The New York Fed has conducted extensive stress tests in order to attempt to evaluate the impact of a Lehman failure on markets such as the CDS market and it believes the systemic risk is quantifiable and lower than the risk that was posed by the imminent collapse of Bear back in March.
Regulators have also evaluated the risk mitigation strategies put in place by other banks and the authorities believe them to be robust.
That suggests the risk that a Lehman collapse could trigger a domino effect of failures at other financial institutions ought not to be great
Third, the Fed now has in place an emergency liquidity facility to guard against the risk that Lehman could suffer the kind of sudden funding strike in the repo market that sank Bear.

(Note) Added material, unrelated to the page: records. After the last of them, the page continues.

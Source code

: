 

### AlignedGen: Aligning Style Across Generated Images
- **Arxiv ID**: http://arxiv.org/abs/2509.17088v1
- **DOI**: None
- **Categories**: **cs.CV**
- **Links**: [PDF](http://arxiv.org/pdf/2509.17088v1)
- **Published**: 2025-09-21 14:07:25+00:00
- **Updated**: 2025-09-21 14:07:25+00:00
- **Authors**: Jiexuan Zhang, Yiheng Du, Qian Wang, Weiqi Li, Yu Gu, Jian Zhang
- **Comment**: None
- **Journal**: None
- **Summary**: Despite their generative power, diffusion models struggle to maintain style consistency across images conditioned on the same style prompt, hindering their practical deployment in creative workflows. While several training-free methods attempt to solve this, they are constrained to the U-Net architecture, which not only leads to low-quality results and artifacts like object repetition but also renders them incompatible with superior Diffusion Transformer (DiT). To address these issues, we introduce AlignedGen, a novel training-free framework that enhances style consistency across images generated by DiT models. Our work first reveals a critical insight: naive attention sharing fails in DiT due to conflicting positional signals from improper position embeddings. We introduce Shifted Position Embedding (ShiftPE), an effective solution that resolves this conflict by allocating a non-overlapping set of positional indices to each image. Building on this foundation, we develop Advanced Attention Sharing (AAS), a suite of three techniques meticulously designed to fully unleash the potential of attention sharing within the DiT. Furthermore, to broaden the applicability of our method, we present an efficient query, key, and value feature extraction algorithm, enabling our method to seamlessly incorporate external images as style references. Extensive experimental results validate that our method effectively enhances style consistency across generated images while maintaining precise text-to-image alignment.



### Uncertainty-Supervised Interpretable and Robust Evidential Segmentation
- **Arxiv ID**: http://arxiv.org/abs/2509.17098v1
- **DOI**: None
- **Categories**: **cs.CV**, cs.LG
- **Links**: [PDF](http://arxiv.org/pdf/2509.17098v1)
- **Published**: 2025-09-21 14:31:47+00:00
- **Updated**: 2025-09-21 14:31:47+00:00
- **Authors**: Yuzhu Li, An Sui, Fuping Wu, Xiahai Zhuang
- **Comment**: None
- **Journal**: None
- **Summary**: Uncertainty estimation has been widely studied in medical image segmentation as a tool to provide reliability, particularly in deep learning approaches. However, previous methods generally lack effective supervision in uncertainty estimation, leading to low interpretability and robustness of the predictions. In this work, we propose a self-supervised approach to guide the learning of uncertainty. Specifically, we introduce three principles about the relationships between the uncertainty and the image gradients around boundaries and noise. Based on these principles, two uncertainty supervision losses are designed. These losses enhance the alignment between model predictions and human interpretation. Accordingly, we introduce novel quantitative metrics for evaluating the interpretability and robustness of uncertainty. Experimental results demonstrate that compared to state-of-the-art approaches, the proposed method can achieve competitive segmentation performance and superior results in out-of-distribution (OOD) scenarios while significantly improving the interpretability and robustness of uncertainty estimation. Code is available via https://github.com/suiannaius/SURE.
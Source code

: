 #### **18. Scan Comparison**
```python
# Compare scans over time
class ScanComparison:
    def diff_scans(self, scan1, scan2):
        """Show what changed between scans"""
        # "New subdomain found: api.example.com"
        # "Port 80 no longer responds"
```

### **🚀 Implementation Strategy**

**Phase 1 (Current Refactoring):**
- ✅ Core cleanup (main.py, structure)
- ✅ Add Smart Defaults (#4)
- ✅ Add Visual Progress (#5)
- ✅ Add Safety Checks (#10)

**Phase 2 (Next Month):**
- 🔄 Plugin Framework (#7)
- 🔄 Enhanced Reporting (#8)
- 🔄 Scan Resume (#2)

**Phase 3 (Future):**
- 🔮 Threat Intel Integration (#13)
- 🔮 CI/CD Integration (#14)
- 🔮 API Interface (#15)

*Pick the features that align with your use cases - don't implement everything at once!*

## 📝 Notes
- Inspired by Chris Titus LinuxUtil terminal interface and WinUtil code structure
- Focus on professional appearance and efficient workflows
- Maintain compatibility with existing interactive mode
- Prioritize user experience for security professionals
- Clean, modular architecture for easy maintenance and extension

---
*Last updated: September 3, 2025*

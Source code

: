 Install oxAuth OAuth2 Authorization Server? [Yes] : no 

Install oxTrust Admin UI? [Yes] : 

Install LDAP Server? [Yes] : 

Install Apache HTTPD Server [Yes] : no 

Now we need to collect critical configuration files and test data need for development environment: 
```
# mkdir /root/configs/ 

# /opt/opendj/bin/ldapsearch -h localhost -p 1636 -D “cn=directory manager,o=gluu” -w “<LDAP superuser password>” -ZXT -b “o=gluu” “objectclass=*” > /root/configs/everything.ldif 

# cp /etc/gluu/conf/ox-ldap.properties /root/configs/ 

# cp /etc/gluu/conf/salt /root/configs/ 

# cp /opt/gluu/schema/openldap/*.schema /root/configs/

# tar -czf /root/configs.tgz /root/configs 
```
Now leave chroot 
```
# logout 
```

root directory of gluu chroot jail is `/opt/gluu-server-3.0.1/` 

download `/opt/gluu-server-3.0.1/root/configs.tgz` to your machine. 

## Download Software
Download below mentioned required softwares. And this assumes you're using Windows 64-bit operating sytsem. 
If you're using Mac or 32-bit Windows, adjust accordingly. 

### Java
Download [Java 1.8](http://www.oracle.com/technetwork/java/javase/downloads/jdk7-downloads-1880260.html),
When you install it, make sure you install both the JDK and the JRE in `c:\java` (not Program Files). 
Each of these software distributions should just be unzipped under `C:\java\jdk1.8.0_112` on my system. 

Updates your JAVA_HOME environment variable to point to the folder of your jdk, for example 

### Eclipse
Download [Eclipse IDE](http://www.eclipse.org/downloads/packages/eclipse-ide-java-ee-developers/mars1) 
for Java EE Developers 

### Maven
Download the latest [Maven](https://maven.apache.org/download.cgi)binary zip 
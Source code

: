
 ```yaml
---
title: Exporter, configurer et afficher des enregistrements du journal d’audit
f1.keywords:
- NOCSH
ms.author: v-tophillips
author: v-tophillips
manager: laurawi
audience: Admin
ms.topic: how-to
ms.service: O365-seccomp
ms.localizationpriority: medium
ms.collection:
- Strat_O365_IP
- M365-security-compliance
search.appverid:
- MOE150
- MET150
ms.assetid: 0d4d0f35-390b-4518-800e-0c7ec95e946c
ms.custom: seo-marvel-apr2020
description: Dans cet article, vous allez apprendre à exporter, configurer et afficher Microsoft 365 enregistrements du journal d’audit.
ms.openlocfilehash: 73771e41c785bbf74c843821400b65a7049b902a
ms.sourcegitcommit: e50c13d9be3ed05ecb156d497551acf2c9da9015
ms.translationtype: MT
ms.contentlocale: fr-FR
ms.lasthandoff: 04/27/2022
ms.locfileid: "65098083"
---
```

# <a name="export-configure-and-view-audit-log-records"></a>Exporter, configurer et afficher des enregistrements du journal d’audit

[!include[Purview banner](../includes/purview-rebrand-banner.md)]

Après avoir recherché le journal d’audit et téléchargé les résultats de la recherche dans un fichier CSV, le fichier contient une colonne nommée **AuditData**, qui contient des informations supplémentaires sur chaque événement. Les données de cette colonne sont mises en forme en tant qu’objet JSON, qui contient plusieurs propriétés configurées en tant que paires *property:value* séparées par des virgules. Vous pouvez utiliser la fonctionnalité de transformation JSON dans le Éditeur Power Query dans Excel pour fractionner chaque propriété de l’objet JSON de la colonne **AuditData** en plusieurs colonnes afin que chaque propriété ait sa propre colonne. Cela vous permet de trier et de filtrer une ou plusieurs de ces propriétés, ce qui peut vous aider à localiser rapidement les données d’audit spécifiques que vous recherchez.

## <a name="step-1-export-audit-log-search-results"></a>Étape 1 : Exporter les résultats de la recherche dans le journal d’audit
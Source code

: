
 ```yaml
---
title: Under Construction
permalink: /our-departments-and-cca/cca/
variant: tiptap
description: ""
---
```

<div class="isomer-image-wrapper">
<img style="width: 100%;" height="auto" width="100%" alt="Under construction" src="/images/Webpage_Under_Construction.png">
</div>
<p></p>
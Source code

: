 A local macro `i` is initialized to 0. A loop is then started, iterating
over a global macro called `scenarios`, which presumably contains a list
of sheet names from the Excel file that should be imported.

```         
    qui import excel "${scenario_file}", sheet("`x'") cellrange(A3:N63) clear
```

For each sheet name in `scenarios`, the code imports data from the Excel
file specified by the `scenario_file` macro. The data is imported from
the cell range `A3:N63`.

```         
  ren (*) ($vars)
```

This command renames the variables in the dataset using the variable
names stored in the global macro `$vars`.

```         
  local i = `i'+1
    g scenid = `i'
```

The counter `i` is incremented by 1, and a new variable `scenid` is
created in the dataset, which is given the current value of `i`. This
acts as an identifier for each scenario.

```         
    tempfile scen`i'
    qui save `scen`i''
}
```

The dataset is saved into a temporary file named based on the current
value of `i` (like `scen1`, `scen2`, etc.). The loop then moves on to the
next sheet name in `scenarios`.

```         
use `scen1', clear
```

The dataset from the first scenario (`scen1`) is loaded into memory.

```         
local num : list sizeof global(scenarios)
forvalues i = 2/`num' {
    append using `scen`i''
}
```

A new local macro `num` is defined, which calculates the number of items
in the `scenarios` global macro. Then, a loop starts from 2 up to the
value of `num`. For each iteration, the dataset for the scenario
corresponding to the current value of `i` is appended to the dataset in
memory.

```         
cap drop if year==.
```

This should ensure that if Lehman does collapse, it does so in a slower and relatively orderly fashion, allowing it to wind down business operations in a way that does not cause sudden shocks to markets.
Hmmm......
I am not an expert but isn't a collapse of a financial institution (big or small) could be and would be counter-productive to a free-enterprise economy like the US?
Isn't an economy's health and "robustness" based on an individual investor's perception on how strong it is?
Whatever your individual decisions are..... agree or disagree with what the current US government did; at least that is still a concrete stand on the issues at hand.
If you've read my previous posts.... I'm still waiting for those general sweeping statements on what a US Presidential candidate will do to the US economy.... especially after everything that happened so far recently.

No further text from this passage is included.